**PROBLEM**
Your answer should be the lines of the material that include the word "classical".

**DATA PROVIDED**
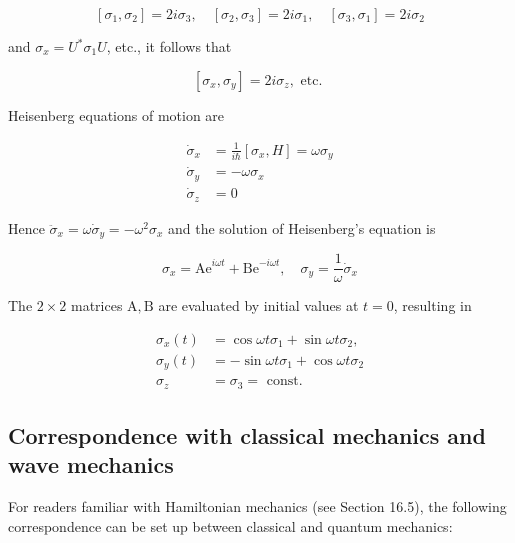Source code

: \documentclass[10pt]{article}
\begin{document}
$$
\left[\sigma_{1}, \sigma_{2}\right]=2 i \sigma_{3}, \quad\left[\sigma_{2}, \sigma_{3}\right]=2 i \sigma_{1}, \quad\left[\sigma_{3}, \sigma_{1}\right]=2 i \sigma_{2}
$$

and $\sigma_{x}=U^{*} \sigma_{1} U$, etc., it follows that

$$
\left[\sigma_{x}, \sigma_{y}\right]=2 i \sigma_{z}, \text { etc. }
$$

Heisenberg equations of motion are

$$
\begin{aligned}
\dot{\sigma}_{x} & =\frac{1}{i \hbar}\left[\sigma_{x}, H\right]=\omega \sigma_{y} \\
\dot{\sigma}_{y} & =-\omega \sigma_{x} \\
\dot{\sigma}_{z} & =0
\end{aligned}
$$

Hence $\ddot{\sigma}_{x}=\omega \dot{\sigma}_{y}=-\omega^{2} \sigma_{x}$ and the solution of Heisenberg's equation is

$$
\sigma_{x}=\mathrm{Ae}^{i \omega t}+\mathrm{Be}^{-i \omega t}, \quad \sigma_{y}=\frac{1}{\omega} \dot{\sigma}_{x}
$$

The $2 \times 2$ matrices $\mathrm{A}, \mathrm{B}$ are evaluated by initial values at $t=0$, resulting in

$$
\begin{aligned}
\sigma_{x}(t) & =\cos \omega t \sigma_{1}+\sin \omega t \sigma_{2}, \\
\sigma_{y}(t) & =-\sin \omega t \sigma_{1}+\cos \omega t \sigma_{2} \\
\sigma_{z} & =\sigma_{3}=\text { const. }
\end{aligned}
$$

\subsection{Correspondence with classical mechanics and wave mechanics}
For readers familiar with Hamiltonian mechanics (see Section 16.5), the following correspondence can be set up between classical and quantum mechanics:
\end{document}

**REPLY TO THE TASK**
\subsection{Correspondence with classical mechanics and wave mechanics}
For readers familiar with Hamiltonian mechanics (see Section 16.5), the following correspondence can be set up between classical and quantum mechanics:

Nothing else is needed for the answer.